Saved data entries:
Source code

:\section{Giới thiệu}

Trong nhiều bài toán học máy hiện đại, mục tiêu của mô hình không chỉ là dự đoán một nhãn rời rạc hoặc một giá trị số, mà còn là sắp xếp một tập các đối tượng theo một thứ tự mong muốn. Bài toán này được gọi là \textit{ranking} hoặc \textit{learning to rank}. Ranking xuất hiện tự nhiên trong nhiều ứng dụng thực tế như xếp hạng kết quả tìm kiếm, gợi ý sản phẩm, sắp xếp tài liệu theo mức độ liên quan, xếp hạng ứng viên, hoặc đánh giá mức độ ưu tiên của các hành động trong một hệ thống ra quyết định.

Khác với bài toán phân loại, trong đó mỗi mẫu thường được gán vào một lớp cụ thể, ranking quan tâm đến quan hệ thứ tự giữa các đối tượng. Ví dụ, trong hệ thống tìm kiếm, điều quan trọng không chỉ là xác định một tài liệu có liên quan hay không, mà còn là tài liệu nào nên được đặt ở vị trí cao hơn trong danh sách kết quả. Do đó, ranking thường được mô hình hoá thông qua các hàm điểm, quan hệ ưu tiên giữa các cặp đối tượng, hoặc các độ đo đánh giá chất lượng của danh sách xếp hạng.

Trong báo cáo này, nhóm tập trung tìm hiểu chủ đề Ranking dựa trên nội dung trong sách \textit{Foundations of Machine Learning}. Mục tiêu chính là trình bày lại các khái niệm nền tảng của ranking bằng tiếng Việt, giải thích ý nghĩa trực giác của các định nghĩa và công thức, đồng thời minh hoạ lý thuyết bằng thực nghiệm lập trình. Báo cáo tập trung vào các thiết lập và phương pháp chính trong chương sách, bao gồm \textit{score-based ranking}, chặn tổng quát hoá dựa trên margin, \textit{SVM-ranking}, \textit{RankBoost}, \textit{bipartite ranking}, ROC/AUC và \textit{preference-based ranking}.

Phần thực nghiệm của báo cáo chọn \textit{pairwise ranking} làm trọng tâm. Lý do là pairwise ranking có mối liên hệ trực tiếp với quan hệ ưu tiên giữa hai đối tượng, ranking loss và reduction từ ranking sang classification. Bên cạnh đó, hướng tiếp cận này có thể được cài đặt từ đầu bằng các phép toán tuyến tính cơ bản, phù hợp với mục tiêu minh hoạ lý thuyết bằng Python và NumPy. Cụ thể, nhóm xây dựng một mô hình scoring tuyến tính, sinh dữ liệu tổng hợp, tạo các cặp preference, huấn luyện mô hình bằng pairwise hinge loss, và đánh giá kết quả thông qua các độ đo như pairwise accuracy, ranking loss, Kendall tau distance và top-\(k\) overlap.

_Work to complete_. Copy every record shown above, exactly and completely.

_Response to this exercise_.
Source code

:\section{Giới thiệu}

Trong nhiều bài toán học máy hiện đại, mục tiêu của mô hình không chỉ là dự đoán một nhãn rời rạc hoặc một giá trị số, mà còn là sắp xếp một tập các đối tượng theo một thứ tự mong muốn. Bài toán này được gọi là \textit{ranking} hoặc \textit{learning to rank}. Ranking xuất hiện tự nhiên trong nhiều ứng dụng thực tế như xếp hạng kết quả tìm kiếm, gợi ý sản phẩm, sắp xếp tài liệu theo mức độ liên quan, xếp hạng ứng viên, hoặc đánh giá mức độ ưu tiên của các hành động trong một hệ thống ra quyết định.

Khác với bài toán phân loại, trong đó mỗi mẫu thường được gán vào một lớp cụ thể, ranking quan tâm đến quan hệ thứ tự giữa các đối tượng. Ví dụ, trong hệ thống tìm kiếm, điều quan trọng không chỉ là xác định một tài liệu có liên quan hay không, mà còn là tài liệu nào nên được đặt ở vị trí cao hơn trong danh sách kết quả. Do đó, ranking thường được mô hình hoá thông qua các hàm điểm, quan hệ ưu tiên giữa các cặp đối tượng, hoặc các độ đo đánh giá chất lượng của danh sách xếp hạng.

Trong báo cáo này, nhóm tập trung tìm hiểu chủ đề Ranking dựa trên nội dung trong sách \textit{Foundations of Machine Learning}. Mục tiêu chính là trình bày lại các khái niệm nền tảng của ranking bằng tiếng Việt, giải thích ý nghĩa trực giác của các định nghĩa và công thức, đồng thời minh hoạ lý thuyết bằng thực nghiệm lập trình. Báo cáo tập trung vào các thiết lập và phương pháp chính trong chương sách, bao gồm \textit{score-based ranking}, chặn tổng quát hoá dựa trên margin, \textit{SVM-ranking}, \textit{RankBoost}, \textit{bipartite ranking}, ROC/AUC và \textit{preference-based ranking}.

Phần thực nghiệm của báo cáo chọn \textit{pairwise ranking} làm trọng tâm. Lý do là pairwise ranking có mối liên hệ trực tiếp với quan hệ ưu tiên giữa hai đối tượng, ranking loss và reduction từ ranking sang classification. Bên cạnh đó, hướng tiếp cận này có thể được cài đặt từ đầu bằng các phép toán tuyến tính cơ bản, phù hợp với mục tiêu minh hoạ lý thuyết bằng Python và NumPy. Cụ thể, nhóm xây dựng một mô hình scoring tuyến tính, sinh dữ liệu tổng hợp, tạo các cặp preference, huấn luyện mô hình bằng pairwise hinge loss, và đánh giá kết quả thông qua các độ đo như pairwise accuracy, ranking loss, Kendall tau distance và top-\(k\) overlap.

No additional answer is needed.